Content starts

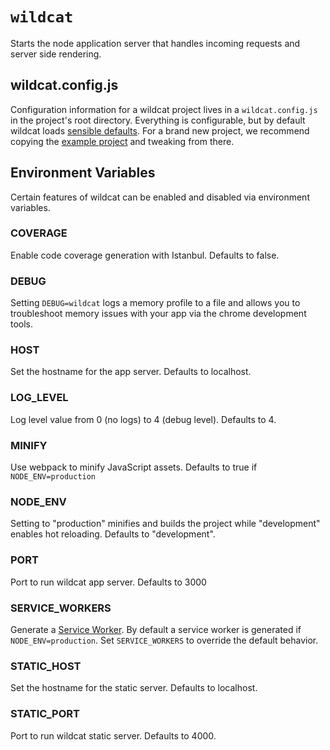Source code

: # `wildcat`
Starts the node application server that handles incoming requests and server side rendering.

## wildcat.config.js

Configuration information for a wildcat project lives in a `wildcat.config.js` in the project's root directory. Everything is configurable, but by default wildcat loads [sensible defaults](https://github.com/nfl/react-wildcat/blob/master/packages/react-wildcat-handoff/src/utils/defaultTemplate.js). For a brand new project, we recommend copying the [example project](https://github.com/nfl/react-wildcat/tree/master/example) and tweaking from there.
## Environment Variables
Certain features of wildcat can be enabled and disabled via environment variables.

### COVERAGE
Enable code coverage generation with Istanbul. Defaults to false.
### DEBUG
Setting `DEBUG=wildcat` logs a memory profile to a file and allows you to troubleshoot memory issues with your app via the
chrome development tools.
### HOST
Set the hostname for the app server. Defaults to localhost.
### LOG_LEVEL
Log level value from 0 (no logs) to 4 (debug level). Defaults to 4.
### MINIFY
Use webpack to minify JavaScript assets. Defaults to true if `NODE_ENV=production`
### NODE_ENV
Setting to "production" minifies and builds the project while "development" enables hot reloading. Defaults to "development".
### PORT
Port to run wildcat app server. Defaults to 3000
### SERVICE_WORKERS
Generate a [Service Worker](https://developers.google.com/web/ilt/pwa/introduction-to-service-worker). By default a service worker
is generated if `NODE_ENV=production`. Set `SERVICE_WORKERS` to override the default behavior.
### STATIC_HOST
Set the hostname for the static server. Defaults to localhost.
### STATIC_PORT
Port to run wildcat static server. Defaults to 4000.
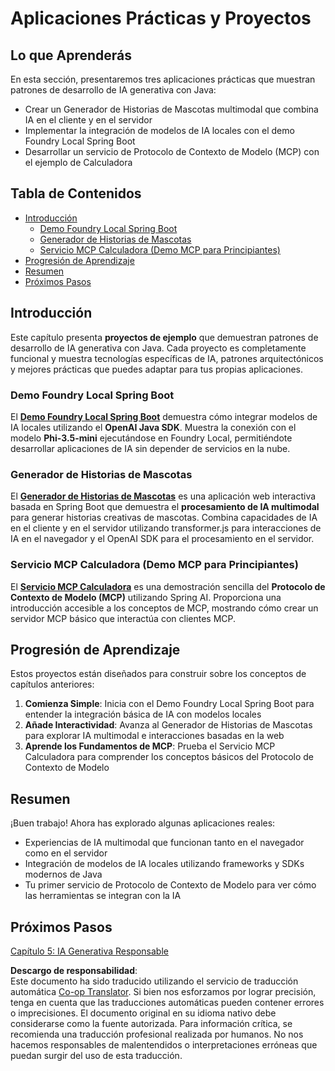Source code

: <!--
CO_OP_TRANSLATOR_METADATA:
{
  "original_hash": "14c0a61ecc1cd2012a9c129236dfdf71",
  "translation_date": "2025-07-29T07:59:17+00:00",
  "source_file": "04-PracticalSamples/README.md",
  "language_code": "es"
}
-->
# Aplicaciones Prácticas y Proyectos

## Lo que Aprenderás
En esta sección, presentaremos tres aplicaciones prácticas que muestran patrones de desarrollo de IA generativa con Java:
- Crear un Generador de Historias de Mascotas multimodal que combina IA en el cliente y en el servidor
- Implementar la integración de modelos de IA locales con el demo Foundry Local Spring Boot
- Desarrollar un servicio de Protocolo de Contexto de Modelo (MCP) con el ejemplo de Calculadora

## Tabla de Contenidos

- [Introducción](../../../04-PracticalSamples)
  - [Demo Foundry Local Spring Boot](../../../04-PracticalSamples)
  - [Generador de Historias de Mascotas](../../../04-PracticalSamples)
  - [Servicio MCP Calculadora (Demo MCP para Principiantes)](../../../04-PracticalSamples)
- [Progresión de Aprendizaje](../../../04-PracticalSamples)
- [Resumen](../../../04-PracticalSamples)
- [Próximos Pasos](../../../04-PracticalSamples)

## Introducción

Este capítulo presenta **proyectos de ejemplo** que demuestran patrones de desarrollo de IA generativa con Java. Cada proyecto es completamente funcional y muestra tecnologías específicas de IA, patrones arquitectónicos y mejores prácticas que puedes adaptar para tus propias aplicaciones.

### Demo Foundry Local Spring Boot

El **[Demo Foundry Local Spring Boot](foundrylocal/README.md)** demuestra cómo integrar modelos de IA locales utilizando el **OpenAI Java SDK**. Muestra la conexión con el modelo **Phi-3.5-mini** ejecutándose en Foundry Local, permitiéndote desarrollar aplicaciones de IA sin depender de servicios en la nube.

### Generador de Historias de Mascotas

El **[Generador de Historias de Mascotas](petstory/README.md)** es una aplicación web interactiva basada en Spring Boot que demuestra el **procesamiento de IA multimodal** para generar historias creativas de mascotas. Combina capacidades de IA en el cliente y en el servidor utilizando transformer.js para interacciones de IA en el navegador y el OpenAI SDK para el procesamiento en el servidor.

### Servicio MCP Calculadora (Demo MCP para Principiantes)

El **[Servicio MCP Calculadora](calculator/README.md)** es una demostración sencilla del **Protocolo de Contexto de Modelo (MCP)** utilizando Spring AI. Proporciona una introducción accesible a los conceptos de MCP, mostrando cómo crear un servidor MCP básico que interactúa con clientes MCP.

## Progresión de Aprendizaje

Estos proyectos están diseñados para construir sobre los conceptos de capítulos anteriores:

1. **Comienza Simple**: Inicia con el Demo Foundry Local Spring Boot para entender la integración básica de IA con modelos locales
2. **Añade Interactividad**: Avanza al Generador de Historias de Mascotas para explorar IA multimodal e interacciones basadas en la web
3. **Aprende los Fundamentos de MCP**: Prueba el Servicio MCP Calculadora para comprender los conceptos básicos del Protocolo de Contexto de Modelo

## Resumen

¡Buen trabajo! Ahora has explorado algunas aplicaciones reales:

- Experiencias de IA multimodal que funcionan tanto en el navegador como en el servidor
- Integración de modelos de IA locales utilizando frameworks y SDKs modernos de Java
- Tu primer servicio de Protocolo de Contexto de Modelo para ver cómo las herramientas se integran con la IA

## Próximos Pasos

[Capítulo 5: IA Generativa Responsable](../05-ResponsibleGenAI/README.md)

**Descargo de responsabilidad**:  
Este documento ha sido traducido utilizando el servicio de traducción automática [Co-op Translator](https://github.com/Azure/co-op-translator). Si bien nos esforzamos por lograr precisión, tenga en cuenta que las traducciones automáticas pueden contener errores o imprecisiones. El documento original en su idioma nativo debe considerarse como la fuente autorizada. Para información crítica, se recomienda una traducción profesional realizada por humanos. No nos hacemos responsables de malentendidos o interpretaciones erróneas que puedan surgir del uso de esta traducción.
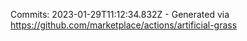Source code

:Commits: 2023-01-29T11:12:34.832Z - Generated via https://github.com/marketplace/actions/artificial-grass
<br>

Content ends

Work instructions:
Copy exactly what appears in the entries, beginning with the first line and ending with the line that has "## wildcat.config.js", but not the pictures.

Finished task:
Source code

: # `wildcat`
Starts the node application server that handles incoming requests and server side rendering.

## wildcat.config.js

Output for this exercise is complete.